Start of Block
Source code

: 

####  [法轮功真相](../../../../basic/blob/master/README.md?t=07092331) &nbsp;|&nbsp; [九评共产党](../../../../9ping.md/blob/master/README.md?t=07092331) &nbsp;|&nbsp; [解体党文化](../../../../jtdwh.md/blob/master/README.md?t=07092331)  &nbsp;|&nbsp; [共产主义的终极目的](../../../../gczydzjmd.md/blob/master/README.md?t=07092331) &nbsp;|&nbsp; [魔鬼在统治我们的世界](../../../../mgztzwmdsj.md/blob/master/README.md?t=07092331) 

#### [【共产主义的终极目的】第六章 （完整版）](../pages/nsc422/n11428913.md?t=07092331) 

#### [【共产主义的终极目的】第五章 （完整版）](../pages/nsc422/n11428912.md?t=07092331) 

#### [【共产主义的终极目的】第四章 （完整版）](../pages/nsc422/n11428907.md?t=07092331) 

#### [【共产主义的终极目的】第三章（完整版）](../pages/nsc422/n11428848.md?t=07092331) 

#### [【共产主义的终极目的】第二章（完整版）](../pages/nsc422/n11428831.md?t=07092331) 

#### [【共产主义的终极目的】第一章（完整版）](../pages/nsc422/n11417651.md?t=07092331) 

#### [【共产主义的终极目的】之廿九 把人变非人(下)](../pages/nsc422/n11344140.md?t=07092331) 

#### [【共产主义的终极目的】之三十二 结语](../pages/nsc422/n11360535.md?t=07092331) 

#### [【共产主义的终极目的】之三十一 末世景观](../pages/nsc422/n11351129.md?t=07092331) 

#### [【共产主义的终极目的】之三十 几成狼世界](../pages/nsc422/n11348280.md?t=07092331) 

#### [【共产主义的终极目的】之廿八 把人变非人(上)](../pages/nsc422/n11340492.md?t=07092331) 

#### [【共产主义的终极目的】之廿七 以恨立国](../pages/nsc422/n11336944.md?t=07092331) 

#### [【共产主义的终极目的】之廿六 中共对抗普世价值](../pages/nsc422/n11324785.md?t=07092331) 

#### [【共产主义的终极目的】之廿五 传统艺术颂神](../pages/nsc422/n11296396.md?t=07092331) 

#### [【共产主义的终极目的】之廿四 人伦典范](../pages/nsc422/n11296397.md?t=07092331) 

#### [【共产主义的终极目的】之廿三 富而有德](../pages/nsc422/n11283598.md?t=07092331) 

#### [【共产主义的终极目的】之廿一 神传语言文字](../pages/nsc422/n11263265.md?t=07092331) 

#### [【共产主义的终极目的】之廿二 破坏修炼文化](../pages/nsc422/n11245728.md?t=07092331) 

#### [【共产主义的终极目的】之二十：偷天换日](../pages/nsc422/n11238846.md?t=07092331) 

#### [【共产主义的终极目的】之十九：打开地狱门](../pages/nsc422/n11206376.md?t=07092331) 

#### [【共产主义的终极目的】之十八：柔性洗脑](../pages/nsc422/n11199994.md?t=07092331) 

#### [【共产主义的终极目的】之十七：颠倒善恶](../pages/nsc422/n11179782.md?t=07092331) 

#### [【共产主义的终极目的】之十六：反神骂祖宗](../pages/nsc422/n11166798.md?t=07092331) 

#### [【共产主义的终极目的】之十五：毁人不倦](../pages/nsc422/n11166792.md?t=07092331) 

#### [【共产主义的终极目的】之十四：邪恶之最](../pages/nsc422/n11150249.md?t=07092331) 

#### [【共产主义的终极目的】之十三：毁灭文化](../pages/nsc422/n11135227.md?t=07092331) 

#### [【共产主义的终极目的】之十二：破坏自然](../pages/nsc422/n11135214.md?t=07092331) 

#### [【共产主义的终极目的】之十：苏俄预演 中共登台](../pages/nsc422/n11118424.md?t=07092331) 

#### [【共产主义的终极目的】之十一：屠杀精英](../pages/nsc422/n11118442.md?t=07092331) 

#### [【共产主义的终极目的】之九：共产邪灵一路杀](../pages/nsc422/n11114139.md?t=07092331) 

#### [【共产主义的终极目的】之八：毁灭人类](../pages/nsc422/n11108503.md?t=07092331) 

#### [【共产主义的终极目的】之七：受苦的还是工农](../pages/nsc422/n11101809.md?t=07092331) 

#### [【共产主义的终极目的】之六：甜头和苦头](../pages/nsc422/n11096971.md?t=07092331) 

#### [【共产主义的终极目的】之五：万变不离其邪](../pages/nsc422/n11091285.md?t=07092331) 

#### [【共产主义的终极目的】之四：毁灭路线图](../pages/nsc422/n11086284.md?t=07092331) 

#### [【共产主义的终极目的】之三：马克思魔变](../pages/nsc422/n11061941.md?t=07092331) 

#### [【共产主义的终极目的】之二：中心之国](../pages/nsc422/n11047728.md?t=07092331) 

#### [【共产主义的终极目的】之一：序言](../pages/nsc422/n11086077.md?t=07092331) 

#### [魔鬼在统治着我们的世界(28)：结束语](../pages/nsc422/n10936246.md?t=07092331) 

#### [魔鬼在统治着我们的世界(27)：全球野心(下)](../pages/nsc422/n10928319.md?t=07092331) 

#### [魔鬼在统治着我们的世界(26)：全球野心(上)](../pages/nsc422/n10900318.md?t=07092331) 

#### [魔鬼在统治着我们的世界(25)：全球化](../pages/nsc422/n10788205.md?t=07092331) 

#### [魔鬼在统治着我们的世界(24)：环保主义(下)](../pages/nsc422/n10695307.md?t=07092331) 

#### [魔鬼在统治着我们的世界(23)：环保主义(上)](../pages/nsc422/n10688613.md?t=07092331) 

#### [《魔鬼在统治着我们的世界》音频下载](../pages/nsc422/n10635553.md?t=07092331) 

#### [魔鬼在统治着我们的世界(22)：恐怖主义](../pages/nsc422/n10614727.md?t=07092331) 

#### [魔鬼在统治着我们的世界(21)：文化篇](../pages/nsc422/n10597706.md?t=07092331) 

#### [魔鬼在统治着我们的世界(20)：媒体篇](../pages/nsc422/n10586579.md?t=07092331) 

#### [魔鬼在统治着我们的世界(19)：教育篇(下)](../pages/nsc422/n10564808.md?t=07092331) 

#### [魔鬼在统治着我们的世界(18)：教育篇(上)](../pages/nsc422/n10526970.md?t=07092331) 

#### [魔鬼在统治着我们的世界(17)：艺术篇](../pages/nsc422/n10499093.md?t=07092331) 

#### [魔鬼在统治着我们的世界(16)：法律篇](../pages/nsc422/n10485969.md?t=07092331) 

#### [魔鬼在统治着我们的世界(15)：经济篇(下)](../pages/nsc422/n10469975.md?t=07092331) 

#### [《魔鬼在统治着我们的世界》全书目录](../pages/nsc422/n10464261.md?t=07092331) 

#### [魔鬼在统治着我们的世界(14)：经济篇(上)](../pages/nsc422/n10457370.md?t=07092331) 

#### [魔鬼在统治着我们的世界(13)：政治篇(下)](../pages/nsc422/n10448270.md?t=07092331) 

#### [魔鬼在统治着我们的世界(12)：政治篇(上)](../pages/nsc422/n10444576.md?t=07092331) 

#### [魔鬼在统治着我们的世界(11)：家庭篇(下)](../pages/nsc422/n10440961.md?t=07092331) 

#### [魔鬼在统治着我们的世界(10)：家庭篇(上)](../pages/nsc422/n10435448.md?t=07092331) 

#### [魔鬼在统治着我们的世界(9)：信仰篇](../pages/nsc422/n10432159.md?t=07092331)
End of Block
[Work to complete] Beginning with the first line of the listing above, please write out every line exactly until you reach the line that contains "#### [【共产主义的终极目的】第一章", and include that one too.

[Response]
Source code

: 

####  [法轮功真相](../../../../basic/blob/master/README.md?t=07092331) &nbsp;|&nbsp; [九评共产党](../../../../9ping.md/blob/master/README.md?t=07092331) &nbsp;|&nbsp; [解体党文化](../../../../jtdwh.md/blob/master/README.md?t=07092331)  &nbsp;|&nbsp; [共产主义的终极目的](../../../../gczydzjmd.md/blob/master/README.md?t=07092331) &nbsp;|&nbsp; [魔鬼在统治我们的世界](../../../../mgztzwmdsj.md/blob/master/README.md?t=07092331) 

#### [【共产主义的终极目的】第六章 （完整版）](../pages/nsc422/n11428913.md?t=07092331) 

#### [【共产主义的终极目的】第五章 （完整版）](../pages/nsc422/n11428912.md?t=07092331) 

#### [【共产主义的终极目的】第四章 （完整版）](../pages/nsc422/n11428907.md?t=07092331) 

#### [【共产主义的终极目的】第三章（完整版）](../pages/nsc422/n11428848.md?t=07092331) 

#### [【共产主义的终极目的】第二章（完整版）](../pages/nsc422/n11428831.md?t=07092331) 

#### [【共产主义的终极目的】第一章（完整版）](../pages/nsc422/n11417651.md?t=07092331) 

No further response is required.